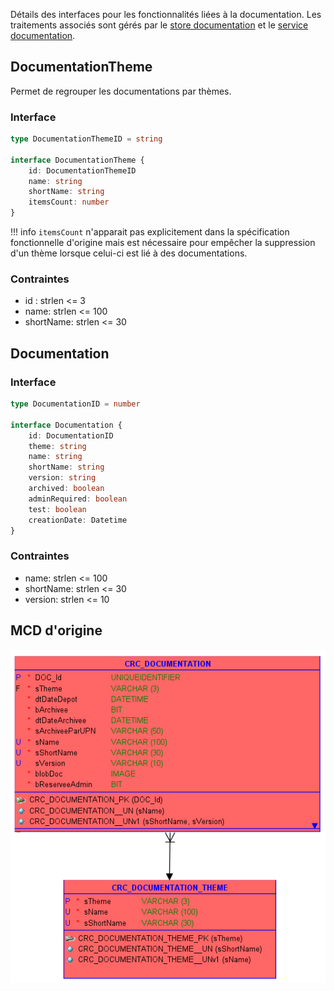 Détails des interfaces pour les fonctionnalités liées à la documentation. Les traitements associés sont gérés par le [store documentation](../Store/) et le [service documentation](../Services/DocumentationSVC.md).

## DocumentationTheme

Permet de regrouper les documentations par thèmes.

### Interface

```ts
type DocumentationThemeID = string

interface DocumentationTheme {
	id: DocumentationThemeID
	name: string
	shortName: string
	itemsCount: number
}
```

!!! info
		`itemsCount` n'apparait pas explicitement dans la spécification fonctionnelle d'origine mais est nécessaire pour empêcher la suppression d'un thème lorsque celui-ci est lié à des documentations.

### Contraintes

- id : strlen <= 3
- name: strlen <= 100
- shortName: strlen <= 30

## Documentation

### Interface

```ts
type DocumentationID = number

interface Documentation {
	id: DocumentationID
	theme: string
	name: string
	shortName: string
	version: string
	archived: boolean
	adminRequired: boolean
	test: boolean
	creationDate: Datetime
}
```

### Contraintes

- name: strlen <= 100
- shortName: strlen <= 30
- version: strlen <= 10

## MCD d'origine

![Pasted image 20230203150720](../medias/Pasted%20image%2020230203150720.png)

________________________

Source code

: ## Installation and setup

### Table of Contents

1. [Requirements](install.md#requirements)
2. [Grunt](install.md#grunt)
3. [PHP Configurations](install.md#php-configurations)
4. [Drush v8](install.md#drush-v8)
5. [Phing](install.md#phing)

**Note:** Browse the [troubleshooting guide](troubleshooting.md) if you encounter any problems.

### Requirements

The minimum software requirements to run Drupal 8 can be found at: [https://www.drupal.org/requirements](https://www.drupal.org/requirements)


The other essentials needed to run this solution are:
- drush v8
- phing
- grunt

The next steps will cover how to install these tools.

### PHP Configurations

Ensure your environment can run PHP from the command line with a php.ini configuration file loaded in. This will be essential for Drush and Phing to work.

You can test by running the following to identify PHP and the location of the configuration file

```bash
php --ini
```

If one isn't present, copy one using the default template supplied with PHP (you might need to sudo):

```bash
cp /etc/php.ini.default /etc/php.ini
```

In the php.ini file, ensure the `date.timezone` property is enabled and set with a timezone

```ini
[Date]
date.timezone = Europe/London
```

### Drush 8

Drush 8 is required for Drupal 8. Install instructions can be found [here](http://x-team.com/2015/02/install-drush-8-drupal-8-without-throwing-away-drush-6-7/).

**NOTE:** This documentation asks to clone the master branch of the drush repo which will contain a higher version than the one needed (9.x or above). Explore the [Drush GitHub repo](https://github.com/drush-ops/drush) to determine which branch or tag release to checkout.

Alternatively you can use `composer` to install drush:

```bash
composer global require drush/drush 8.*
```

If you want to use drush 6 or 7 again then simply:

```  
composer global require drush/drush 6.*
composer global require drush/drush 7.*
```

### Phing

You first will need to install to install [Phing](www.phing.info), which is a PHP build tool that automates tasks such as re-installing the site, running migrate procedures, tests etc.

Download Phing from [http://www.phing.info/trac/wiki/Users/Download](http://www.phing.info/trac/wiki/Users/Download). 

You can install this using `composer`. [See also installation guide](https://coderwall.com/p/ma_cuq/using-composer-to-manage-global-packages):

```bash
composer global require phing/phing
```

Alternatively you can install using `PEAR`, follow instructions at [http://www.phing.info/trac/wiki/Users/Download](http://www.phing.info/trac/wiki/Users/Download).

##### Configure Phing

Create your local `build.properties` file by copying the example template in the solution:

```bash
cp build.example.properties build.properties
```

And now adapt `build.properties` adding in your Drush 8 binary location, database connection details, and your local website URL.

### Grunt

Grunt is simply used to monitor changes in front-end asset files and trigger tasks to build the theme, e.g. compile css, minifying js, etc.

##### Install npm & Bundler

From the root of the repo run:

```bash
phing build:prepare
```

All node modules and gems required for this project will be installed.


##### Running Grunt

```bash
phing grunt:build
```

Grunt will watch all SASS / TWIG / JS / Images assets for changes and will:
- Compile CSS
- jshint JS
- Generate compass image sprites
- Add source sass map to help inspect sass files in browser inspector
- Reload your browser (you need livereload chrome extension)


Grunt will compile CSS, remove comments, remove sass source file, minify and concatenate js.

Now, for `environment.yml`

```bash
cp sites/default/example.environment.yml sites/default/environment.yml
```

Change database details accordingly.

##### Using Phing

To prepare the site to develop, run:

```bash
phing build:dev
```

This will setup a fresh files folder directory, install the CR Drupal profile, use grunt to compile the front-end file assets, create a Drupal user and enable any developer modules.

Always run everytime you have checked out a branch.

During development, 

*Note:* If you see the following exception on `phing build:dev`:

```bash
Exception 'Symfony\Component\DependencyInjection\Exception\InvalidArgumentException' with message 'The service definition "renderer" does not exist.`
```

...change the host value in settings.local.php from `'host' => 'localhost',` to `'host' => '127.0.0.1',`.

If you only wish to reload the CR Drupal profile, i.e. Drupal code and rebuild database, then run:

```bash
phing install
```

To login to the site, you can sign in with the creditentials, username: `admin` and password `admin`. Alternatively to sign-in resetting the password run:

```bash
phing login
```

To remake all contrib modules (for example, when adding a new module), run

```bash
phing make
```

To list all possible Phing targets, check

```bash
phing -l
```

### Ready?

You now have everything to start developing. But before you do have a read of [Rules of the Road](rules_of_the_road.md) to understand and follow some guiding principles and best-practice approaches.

________________________

Task description. Which of the lines above mention the word "branch"? Pull those lines out.

The completed task.
**NOTE:** This documentation asks to clone the master branch of the drush repo which will contain a higher version than the one needed (9.x or above). Explore the [Drush GitHub repo](https://github.com/drush-ops/drush) to determine which branch or tag release to checkout.
Always run everytime you have checked out a branch.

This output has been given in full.